BEGIN

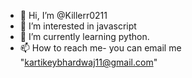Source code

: - 👋 Hi, I’m @Killerr0211
- 👀 I’m interested in javascript
- 🌱 I’m currently learning python.
- 📫 How to reach me- you can email me "kartikeybhardwaj11@gmail.com"

<!---
Killerr0211/Killerr0211 is a ✨ special ✨ repository because its `README.md` (this file) appears on your GitHub profile.
You can click the Preview link to take a look at your changes.
--->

END

* [What you should do]:
Quote exactly and only the lines from the one holding "- 📫 How to reach" through the end of the data.

* [Your solution]:
- 📫 How to reach me- you can email me "kartikeybhardwaj11@gmail.com"

<!---
Killerr0211/Killerr0211 is a ✨ special ✨ repository because its `README.md` (this file) appears on your GitHub profile.
You can click the Preview link to take a look at your changes.
--->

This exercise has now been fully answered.